I’m part of an artist’s cooperative – The Flying Monkey Arts Center. Susan and I share a space there – her stitch lounge and my fledgling electronics space, Antitronics, which my brother and I are starting. More on Antitronics in later posts.
We’re trying to get a handle on utility bills at the monkey. It’s safe to postulate that a large part of the consumption is air conditioning (we’re in Alabama) and lighting. The lighting is fairly efficient flourescents, but they are switched in large areas so that in order to light one artist’s space, you have to turn on a lot more than you need.
One of the things we’re planning to do at Antitronics is teach some workshops on topics including arduino projects, basic electronics, etc. It turns out that from a previous project, I already have three precision 600 Amp clamp-on ammeters, and a conditioning board so that they can be read by simple A/D converters. So naturally, this has become a project to help monitor our power use and demonstrate what’s possible with a few available component parts. I have all the parts now, and will start lashing them together as I have time. They are:
- An Arduino Diecimila
- An Adafruit Xport shield
- A Lantronics XPort module
- My custom signal conditioner board
- (3) Fluke clamp on current probes
- A power supply (TBD)
Disclosure – soon we’ll be selling some arduino and related kits at Antitronics.
So what we’re going to end up with in an industrial-strength three phase tweet-a-watt.
I haven’t used the XPort devices before, and I had a good look at the manuals tonight. It’s an impressive device, and I can see more projects in the future using them.

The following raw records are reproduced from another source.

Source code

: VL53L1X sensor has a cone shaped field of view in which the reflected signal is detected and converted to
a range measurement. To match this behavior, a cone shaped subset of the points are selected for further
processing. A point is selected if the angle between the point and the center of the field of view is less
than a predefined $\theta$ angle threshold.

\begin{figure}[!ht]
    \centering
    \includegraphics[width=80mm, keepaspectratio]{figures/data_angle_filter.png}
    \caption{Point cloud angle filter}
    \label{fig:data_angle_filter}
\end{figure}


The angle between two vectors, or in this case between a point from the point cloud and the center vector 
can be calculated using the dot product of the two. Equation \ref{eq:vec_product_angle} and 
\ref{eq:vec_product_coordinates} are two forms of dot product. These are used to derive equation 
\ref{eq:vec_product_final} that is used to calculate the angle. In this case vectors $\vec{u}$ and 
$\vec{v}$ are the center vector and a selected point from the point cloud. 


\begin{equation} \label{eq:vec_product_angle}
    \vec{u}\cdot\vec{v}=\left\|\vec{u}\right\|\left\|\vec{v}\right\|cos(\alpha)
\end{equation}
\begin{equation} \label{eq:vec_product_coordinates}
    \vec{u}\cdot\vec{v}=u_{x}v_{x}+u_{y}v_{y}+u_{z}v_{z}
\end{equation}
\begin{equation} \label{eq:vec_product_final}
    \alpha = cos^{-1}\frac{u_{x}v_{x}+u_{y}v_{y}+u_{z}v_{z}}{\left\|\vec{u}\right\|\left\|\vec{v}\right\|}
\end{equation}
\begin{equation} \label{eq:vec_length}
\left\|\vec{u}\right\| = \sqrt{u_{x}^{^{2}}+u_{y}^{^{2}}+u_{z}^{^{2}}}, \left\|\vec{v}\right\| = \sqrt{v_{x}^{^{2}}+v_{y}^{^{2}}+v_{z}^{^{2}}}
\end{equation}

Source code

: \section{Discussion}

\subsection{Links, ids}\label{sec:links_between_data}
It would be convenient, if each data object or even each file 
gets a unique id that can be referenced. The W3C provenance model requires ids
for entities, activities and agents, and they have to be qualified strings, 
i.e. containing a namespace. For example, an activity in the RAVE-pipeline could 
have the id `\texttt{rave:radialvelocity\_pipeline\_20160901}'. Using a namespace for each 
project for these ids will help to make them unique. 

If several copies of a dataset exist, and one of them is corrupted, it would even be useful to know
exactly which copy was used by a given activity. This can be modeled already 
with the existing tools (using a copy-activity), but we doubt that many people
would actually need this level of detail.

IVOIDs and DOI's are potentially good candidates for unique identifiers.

I’ll post some photos and schematics of the signal conditioner board as soon as I can. It was built as a one-off project and I’ve lost the schematics, but it’s simple and I can reverse engineer it in a few minutes. As I recall, it requires -5V and +12V supplies, but that doesn’t matter so much. I’m just going to have to package it all well enough that the building electricians don’t balk when I ask them to add it to the panel feeding our floor.
I expect that it will be possible to tell pretty easily where we’re using a lot of power. The activities in the cooperative are pretty scheduled, and the A/C is only run on certain days, so I can correlate a lot of that manually. And it just occurred to me that the air conditioning units are near the power panels, so perhaps I’ll add a temperature sensor in the outlet of the A/C.
Since it’s an art space, I also plan at least one realtime display, to raise awareness of power consumption.
I’ll post updates here as I progress. This is a ‘as I have time’ project, so it may take a few weeks.